**THE TASK**
For the material below, please count the lines containing "select". Reply with the count alone.

**INFORMATION GIVEN**

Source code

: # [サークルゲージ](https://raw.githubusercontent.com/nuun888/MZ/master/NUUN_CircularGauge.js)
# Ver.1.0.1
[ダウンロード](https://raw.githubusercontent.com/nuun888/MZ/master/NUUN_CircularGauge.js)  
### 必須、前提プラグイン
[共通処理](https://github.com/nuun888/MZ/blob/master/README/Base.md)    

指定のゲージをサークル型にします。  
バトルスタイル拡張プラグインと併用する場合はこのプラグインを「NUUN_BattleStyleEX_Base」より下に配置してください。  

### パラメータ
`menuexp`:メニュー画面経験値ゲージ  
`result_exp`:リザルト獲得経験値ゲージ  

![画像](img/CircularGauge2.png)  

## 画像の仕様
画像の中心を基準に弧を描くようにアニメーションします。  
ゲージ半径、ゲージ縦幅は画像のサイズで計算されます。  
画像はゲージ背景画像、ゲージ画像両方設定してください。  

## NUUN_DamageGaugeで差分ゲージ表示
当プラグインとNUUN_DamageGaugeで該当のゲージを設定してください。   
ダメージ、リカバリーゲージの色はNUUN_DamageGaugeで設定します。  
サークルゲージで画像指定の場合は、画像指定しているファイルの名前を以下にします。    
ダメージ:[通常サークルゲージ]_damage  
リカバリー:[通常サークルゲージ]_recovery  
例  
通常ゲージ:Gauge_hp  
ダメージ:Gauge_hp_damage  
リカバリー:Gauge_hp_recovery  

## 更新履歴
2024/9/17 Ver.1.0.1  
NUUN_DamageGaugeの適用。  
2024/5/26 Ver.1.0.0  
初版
==
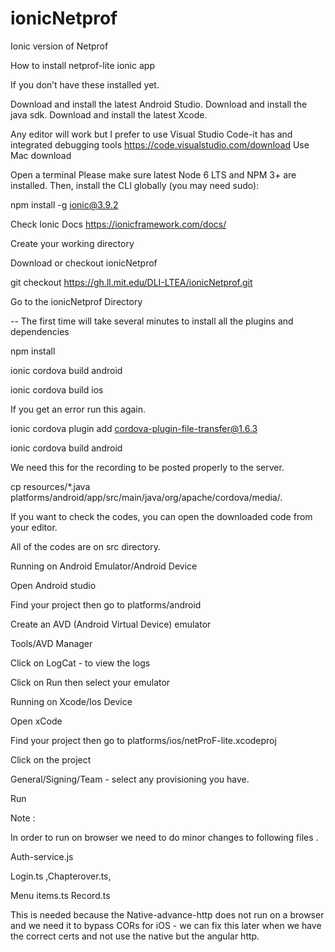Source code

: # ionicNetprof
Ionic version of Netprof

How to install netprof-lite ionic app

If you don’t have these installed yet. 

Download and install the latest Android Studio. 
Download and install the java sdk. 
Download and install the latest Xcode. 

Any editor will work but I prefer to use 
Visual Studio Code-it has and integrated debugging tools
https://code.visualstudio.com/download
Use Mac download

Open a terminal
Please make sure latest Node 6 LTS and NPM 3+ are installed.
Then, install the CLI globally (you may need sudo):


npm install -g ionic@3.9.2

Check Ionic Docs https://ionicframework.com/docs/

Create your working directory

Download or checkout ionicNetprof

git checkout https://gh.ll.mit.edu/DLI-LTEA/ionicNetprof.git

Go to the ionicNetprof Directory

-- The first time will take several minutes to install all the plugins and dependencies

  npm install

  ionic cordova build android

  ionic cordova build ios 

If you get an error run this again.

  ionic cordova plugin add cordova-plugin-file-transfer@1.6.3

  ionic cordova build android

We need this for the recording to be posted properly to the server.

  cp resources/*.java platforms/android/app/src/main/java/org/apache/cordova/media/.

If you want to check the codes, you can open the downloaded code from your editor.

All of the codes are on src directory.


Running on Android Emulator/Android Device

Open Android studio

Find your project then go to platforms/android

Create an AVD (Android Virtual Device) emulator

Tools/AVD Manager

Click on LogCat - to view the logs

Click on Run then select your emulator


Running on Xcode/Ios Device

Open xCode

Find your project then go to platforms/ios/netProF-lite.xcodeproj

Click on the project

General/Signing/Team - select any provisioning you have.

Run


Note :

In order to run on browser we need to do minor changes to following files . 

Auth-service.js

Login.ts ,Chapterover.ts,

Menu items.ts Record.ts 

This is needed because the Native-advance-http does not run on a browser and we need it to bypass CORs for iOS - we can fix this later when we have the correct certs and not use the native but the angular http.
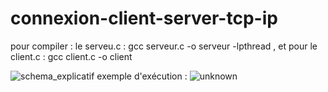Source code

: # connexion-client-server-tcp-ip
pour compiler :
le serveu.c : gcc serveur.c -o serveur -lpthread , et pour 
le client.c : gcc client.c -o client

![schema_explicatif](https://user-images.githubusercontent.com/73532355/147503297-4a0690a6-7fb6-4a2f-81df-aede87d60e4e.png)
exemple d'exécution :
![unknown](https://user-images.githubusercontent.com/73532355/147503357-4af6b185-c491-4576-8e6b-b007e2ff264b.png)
* * *
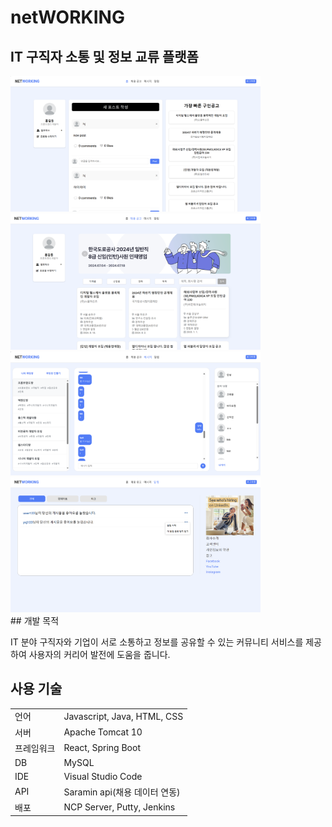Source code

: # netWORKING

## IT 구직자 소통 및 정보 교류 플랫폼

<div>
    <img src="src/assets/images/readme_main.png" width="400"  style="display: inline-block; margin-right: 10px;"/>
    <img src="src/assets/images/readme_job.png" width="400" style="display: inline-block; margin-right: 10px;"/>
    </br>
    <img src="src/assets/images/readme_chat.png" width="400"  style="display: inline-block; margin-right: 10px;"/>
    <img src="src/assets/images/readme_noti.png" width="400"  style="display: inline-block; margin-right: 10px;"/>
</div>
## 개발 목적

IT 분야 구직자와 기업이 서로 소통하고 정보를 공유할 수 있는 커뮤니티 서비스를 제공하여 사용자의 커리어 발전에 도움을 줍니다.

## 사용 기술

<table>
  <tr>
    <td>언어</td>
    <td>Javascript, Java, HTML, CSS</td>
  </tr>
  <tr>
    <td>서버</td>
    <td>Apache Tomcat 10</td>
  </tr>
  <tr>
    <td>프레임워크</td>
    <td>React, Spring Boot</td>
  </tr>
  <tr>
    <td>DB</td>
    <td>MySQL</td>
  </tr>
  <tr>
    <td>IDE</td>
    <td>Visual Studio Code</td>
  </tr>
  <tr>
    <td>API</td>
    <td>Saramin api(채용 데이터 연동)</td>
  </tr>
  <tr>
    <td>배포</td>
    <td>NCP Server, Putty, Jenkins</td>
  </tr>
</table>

**RESPONSE TO THE EXERCISE**
2